# Activity
Nothing below is to be printed except the lines between the line holding "<tr><td>Oscar Andrés Domínguez" and the line holding "<tr><td>Ángel Garcia Aguilar</td><td>Morelia</td><td>Colegio", inclusive, each exactly as it appears.

# Given records
╭──

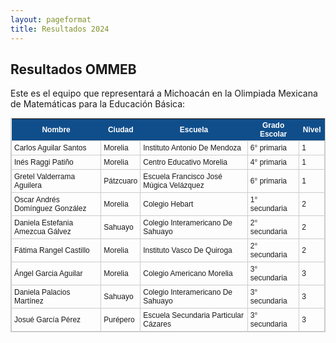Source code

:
 ```yaml
---
layout: pageformat
title: Resultados 2024
---
```


<style type="text/css">
	table.results-table {
		font-size: 12px;
		border: 1px solid #CCC; 
		font-family: Arial, Helvetica, sans-serif;
	} 
	.results-table td {
		padding: 4px;
		margin: 3px;
		border: 1px solid #CCC;
	}
	.results-table th {
		background-color: #104E8B; 
		color: #FFF;
		font-weight: bold;
	}
</style>

## Resultados OMMEB

Este es el equipo que representará a Michoacán en la Olimpiada Mexicana de Matemáticas para la Educación Básica:

<table class="results-table">
<thead><tr class="tableizer-firstrow"><th>Nombre</th><th>Ciudad</th><th>Escuela</th><th>Grado Escolar</th><th>Nivel</th></tr></thead><tbody>
 <tr><td>Carlos Aguilar Santos</td><td>Morelia</td><td>Instituto Antonio De Mendoza</td><td>6° primaria</td><td>1</td></tr>
 <tr><td>Inés Raggi Patiño</td><td>Morelia</td><td>Centro Educativo Morelia</td><td>4° primaria</td><td>1</td></tr>
 <tr><td>Gretel Valderrama Aguilera</td><td>Pátzcuaro</td><td>Escuela Francisco José Múgica Velázquez</td><td>6° primaria</td><td>1</td></tr>
 <tr><td>Oscar Andrés Domínguez González</td><td>Morelia</td><td>Colegio Hebart</td><td>1° secundaria</td><td>2</td></tr>
 <tr><td>Daniela Estefania Amezcua Gálvez</td><td>Sahuayo</td><td>Colegio Interamericano De Sahuayo</td><td>2° secundaria</td><td>2</td></tr>
 <tr><td>Fátima Rangel Castillo</td><td>Morelia</td><td>Instituto Vasco De Quiroga</td><td>2° secundaria</td><td>2</td></tr>
 <tr><td>Ángel Garcia Aguilar</td><td>Morelia</td><td>Colegio Americano Morelia</td><td>3° secundaria</td><td>3</td></tr>
 <tr><td>Daniela Palacios Martínez</td><td>Sahuayo</td><td>Colegio Interamericano De Sahuayo</td><td>3° secundaria</td><td>3</td></tr>
 <tr><td>Josué García Pérez</td><td>Purépero</td><td>Escuela Secundaria Particular Cázares</td><td>3° secundaria</td><td>3</td></tr>
</tbody></table>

╰──

# Completed exercise
 <tr><td>Oscar Andrés Domínguez González</td><td>Morelia</td><td>Colegio Hebart</td><td>1° secundaria</td><td>2</td></tr>
 <tr><td>Daniela Estefania Amezcua Gálvez</td><td>Sahuayo</td><td>Colegio Interamericano De Sahuayo</td><td>2° secundaria</td><td>2</td></tr>
 <tr><td>Fátima Rangel Castillo</td><td>Morelia</td><td>Instituto Vasco De Quiroga</td><td>2° secundaria</td><td>2</td></tr>
 <tr><td>Ángel Garcia Aguilar</td><td>Morelia</td><td>Colegio Americano Morelia</td><td>3° secundaria</td><td>3</td></tr>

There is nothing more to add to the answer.